Zwei Kidnapper haben auf dem Weg von Nordzypern nach Istanbul ein Flugzeug in ihre Gewalt gebracht. Sie forderten den Weiterflug nach Teheran. Zum Auftanken landete die Maschine zunächst in Antalya. Dort gelang es den meisten Passagieren, aus der Maschine zu fliehen.


Ankara - Die beiden Luftpiraten hätten das Flugzeug nach Iran oder Syrien bringen wollen, sagte Tuncay Doganer, Sprecher der Fluggesellschaft Atlasjet. Der Pilot habe jedoch versichert, die Maschine müsse dringend aufgetankt werden und so eine Notlandung in Antalya durchgesetzt. Das türkische Fernsehen zeigte mehrere Passagiere, die sich aus dem hinteren Teil des Flugzeugs gerettet haben.
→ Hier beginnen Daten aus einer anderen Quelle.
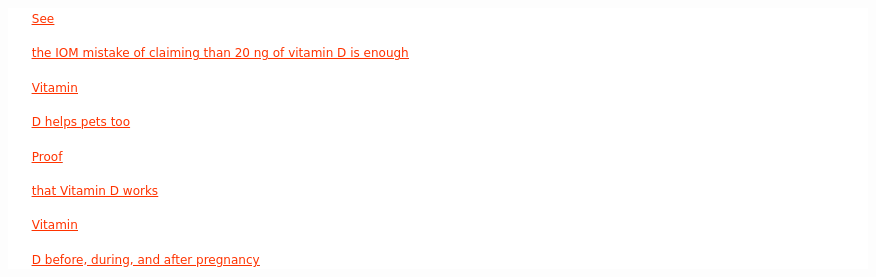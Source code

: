 <STYLE TYPE="text/css">



</STYLE>

</HEAD>

<BODY LANG="en-US" DIR="LTR">

<OL>

<A HREF="https://www.VitaminDWiki.com/tiki-view_blog_post.php?postId=91"><FONT COLOR="#ff3300"><FONT FACE="Lucida Grande, Lucida Sans Unicode, Lucida Sans, DejaVu Sans, Bitstream Vera Sans, Liberation Sans, Verdana, sans-serif"><FONT SIZE=2 STYLE="font-size: 9pt"><SPAN STYLE="font-style: normal"><U><SPAN STYLE="font-weight: normal">See

the IOM mistake of claiming than 20 ng of vitamin D is enough</SPAN></U></SPAN></FONT></FONT></FONT></A></P>

<P ALIGN=LEFT STYLE="margin-bottom: 0in; font-style: normal; line-height: 0.2in; widows: 2; orphans: 2">

</P>

<A HREF="https://www.VitaminDWiki.com/tiki-view_blog_post.php?postId=90"><FONT COLOR="#ff3300"><FONT FACE="Lucida Grande, Lucida Sans Unicode, Lucida Sans, DejaVu Sans, Bitstream Vera Sans, Liberation Sans, Verdana, sans-serif"><FONT SIZE=2 STYLE="font-size: 9pt"><SPAN STYLE="font-style: normal"><U><SPAN STYLE="font-weight: normal">Vitamin

D helps pets too</SPAN></U></SPAN></FONT></FONT></FONT></A></P>

<P ALIGN=LEFT STYLE="margin-bottom: 0in; font-style: normal; line-height: 0.2in; widows: 2; orphans: 2">

</P>

<A HREF="https://www.VitaminDWiki.com/tiki-view_blog_post.php?postId=89"><FONT COLOR="#ff3300"><FONT FACE="Lucida Grande, Lucida Sans Unicode, Lucida Sans, DejaVu Sans, Bitstream Vera Sans, Liberation Sans, Verdana, sans-serif"><FONT SIZE=2 STYLE="font-size: 9pt"><SPAN STYLE="font-style: normal"><U><SPAN STYLE="font-weight: normal">Proof

that Vitamin D works</SPAN></U></SPAN></FONT></FONT></FONT></A></P>

<P ALIGN=LEFT STYLE="margin-bottom: 0in; font-style: normal; line-height: 0.2in; widows: 2; orphans: 2">

</P>

<A HREF="https://www.VitaminDWiki.com/tiki-view_blog_post.php?postId=88"><FONT COLOR="#ff3300"><FONT FACE="Lucida Grande, Lucida Sans Unicode, Lucida Sans, DejaVu Sans, Bitstream Vera Sans, Liberation Sans, Verdana, sans-serif"><FONT SIZE=2 STYLE="font-size: 9pt"><SPAN STYLE="font-style: normal"><U><SPAN STYLE="font-weight: normal">Vitamin

D before, during, and after pregnancy</SPAN></U></SPAN></FONT></FONT></FONT></A></P>

<P ALIGN=LEFT STYLE="font-style: normal; line-height: 0.2in; widows: 2; orphans: 2">

</P>

</OL>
Landung in Antalya: "Sie haben gesagt, sie seien von al-Qaida"
REUTERS

Landung in Antalya: "Sie haben gesagt, sie seien von al-Qaida"

"Sie haben gesagt, sie seien von al-Qaida, sie haben versucht, ins Cockpit einzubrechen", sagte ein Mann dem türkischen Fernsehsender NTV. Eine befreite Passagierin berichtete, die Entführer hätten Frauen und Kinder nach vorne gebeten, um sie freizulassen, währenddessen hätten Passagiere inten die Tür aufgebrochen.
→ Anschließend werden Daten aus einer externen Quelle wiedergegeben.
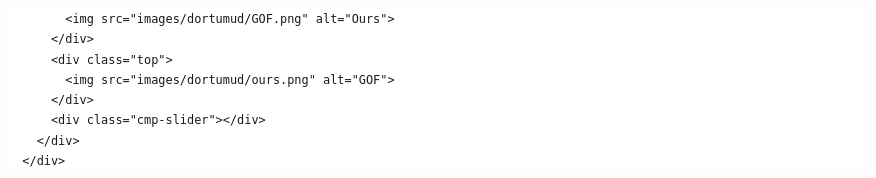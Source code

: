             <img src="images/dortumud/GOF.png" alt="Ours">
          </div>
          <div class="top">
            <img src="images/dortumud/ours.png" alt="GOF">
          </div>
          <div class="cmp-slider"></div>
        </div>
      </div>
Den entkommenen Reisenden zufolge sprachen die beiden Entführer Arabisch, manchmal Englisch. Sie hätten gedroht, sie hätten eine Bombe. Die Nachrichtenagentur Anadolu berichtete, neun Passagiere und zwei Besatzungsmitglieder seien weiterhin an Bord. Atlasjet-Sprecher Doganer sprach von sechs Geiseln, die sich noch im Flugzeug befinden. Ursprünglich waren 136 Passagiere und sechs Besatzungsmitglieder an Bord der entführten Maschine.

"Der Zwischenfall ist unter der Kontrolle der Sicherheitskräfte", sagte der Atlas-Sprecher. "Wir hoffen, dass es bald vorüber ist." Das Flugzeug ist von Antiterror-Einsatzkräften umstellt.

Die gekidnappte Maschine war auf dem Flughafen Ercan im türkischen Nordzypern gestartet und war auf dem Weg nach Istanbul.